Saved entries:
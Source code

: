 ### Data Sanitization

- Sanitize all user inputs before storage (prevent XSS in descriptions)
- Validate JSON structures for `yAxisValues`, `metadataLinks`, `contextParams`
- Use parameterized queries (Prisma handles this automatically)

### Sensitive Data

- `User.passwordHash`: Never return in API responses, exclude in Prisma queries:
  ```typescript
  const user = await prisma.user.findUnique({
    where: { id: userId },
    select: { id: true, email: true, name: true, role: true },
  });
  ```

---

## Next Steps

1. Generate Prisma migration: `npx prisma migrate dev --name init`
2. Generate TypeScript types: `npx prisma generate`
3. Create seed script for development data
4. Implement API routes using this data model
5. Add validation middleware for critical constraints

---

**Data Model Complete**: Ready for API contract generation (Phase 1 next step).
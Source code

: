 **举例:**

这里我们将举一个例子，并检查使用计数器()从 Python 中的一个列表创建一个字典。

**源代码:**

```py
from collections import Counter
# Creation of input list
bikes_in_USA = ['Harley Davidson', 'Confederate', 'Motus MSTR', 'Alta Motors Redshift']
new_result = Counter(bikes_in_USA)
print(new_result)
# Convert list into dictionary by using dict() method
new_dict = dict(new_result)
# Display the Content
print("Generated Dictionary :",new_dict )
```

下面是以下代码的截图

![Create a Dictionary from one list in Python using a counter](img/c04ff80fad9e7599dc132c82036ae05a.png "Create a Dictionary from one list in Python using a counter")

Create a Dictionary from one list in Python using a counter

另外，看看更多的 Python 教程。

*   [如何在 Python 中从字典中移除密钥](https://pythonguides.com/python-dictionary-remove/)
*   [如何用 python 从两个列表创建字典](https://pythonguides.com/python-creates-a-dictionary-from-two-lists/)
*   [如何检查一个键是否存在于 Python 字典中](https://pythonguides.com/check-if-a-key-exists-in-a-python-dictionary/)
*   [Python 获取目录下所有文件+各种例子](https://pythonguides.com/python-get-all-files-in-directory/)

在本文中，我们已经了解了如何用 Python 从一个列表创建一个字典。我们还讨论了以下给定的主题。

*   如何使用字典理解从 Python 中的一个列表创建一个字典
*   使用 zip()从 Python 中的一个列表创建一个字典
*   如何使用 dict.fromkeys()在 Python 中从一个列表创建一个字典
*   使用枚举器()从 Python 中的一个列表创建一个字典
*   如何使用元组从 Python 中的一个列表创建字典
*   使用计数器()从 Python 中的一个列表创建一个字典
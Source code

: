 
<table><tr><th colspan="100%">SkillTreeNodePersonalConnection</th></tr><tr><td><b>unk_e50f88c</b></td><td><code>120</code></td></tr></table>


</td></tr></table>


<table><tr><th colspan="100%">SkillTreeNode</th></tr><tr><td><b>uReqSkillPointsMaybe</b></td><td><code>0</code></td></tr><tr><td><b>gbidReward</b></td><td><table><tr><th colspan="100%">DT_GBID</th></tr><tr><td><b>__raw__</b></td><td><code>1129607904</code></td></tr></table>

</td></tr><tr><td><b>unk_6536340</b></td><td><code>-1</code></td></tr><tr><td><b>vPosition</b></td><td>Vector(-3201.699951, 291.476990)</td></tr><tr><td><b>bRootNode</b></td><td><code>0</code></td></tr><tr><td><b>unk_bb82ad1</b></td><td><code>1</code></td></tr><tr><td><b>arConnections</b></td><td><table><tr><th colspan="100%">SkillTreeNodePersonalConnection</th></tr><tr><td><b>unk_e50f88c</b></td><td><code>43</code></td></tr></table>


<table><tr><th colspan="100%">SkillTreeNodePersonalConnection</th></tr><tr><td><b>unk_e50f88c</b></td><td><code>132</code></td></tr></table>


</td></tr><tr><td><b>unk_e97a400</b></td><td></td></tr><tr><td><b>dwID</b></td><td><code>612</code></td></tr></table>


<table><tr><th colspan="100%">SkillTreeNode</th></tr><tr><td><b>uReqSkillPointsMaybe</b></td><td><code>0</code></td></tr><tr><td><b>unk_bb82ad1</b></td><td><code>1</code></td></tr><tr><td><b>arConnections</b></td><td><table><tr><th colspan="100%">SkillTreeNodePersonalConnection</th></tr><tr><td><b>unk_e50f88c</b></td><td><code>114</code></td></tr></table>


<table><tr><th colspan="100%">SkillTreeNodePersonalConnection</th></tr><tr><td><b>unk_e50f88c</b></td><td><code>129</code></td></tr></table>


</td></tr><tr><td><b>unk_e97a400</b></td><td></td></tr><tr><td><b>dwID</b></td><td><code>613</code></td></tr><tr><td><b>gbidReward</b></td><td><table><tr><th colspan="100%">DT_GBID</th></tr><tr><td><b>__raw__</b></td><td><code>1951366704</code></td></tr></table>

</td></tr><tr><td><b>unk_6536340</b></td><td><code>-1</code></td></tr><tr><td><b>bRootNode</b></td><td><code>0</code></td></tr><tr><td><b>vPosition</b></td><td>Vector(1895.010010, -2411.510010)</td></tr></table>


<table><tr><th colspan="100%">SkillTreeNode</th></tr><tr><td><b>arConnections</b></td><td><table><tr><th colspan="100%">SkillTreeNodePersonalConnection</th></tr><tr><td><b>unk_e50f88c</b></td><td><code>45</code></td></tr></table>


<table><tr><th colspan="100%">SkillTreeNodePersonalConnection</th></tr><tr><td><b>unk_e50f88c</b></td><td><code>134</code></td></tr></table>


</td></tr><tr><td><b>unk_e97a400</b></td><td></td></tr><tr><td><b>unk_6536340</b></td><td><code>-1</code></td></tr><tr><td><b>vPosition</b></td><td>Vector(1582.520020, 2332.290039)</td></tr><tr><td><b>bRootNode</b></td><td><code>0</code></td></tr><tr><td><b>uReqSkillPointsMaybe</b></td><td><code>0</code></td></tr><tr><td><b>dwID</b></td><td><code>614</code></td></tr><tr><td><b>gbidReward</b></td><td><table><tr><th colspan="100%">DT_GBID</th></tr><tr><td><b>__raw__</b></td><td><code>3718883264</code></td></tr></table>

• [Task description] Please output exactly the lines between the one holding "- Sanitize all" and the one holding "2. Generate TypeScript" in the records above, inclusive, and nothing more.

• [Result for this exercise]
- Sanitize all user inputs before storage (prevent XSS in descriptions)
- Validate JSON structures for `yAxisValues`, `metadataLinks`, `contextParams`
- Use parameterized queries (Prisma handles this automatically)

### Sensitive Data

- `User.passwordHash`: Never return in API responses, exclude in Prisma queries:
  ```typescript
  const user = await prisma.user.findUnique({
    where: { id: userId },
    select: { id: true, email: true, name: true, role: true },
  });
  ```

---

## Next Steps

1. Generate Prisma migration: `npx prisma migrate dev --name init`
2. Generate TypeScript types: `npx prisma generate`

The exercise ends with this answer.